The First Trust Natural Gas ETF (FCG) is the worst rated Energy ETF and the Saratoga Advantage Energy and Basic Materials Portfolio (SBMBX) is the worst rated Energy mutual fund. Both earn a Very Unattractive rating.

167 stocks of the 3000+ we cover are classified as Energy stocks.

The Danger Within

Buying a fund without analyzing its holdings is like buying a stock without analyzing its business and finances. Put another way, research on fund holdings is necessary due diligence because a fund’s performance is only as good as its holdings’ performance. Don’t just take our word for it, see what Barron’s says on this matter.

PERFORMANCE OF HOLDINGs = PERFORMANCE OF FUND

Analyzing each holding within funds is no small task. Our Robo-Analyst technology enables us to perform this diligence with scale and provide the research needed to fulfill the fiduciary duty of care. More of the biggest names in the financial industry (see At BlackRock, Machines Are Rising Over Managers to Pick Stocks) are now embracing technology to leverage machines in the investment research process. Technology may be the only solution to the dual mandate for research: cut costs and fulfill the fiduciary duty of care. Investors, clients, advisors and analysts deserve the latest in technology to get the diligence required to make prudent investment decisions.

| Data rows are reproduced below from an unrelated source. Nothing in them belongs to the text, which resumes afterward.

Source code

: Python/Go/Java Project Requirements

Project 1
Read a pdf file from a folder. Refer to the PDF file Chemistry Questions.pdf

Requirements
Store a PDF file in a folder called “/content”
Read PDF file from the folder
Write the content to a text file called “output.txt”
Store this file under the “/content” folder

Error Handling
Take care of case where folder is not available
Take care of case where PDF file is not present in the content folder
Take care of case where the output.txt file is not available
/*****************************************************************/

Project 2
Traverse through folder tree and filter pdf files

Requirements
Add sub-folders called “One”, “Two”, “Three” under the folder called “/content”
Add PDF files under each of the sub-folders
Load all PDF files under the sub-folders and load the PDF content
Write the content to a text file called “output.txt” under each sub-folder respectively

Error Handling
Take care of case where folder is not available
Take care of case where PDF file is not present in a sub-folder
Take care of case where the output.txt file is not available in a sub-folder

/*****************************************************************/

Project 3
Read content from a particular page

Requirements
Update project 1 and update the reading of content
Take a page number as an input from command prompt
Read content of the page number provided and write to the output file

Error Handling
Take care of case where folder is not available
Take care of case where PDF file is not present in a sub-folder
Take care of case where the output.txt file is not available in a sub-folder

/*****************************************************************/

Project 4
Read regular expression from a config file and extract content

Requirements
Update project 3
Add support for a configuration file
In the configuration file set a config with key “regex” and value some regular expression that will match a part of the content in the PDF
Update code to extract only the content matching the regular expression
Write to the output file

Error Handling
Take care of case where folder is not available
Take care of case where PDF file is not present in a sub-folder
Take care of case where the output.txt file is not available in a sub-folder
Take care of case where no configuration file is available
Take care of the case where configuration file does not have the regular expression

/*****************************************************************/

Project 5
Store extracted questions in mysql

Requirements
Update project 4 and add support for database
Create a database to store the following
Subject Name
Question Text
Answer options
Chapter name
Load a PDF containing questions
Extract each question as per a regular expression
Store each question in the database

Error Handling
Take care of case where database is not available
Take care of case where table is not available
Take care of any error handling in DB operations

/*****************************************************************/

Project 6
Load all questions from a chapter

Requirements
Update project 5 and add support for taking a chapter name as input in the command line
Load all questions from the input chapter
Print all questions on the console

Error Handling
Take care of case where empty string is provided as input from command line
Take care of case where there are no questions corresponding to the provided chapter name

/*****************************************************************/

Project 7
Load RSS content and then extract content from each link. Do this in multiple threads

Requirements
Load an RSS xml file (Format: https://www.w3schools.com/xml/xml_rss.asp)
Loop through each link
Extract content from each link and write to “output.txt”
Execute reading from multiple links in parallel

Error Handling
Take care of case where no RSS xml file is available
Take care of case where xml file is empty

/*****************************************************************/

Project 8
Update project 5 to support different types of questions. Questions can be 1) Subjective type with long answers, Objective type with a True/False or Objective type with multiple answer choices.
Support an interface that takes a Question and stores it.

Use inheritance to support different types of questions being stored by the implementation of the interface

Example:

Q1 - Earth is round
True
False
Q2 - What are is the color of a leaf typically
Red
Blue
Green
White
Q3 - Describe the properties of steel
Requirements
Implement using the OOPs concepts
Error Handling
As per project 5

Figures 3 and 4 show the rating landscape of all Energy ETFs and mutual funds.

Figure 3: Separating the Best ETFs from the Worst ETFs

Sources: New Constructs, LLC and company filings

Figure 4: Separating the Best Mutual Funds from the Worst Mutual Funds

Sources: New Constructs, LLC and company filings

This article originally published on October 6, 2017.

Disclosure: David Trainer, Kyle Guske II, and Kenneth James receive no compensation to write about any specific stock, sector or theme.

[1] Ernst & Young’s recent white paper “Getting ROIC Right” proves the superiority of our holdings research and analytics.

Disclosure: I/we have no positions in any stocks mentioned, and no plans to initiate any positions within the next 72 hours.

I wrote this article myself, and it expresses my own opinions. I am not receiving compensation for it. I have no business relationship with any company whose stock is mentioned in this article.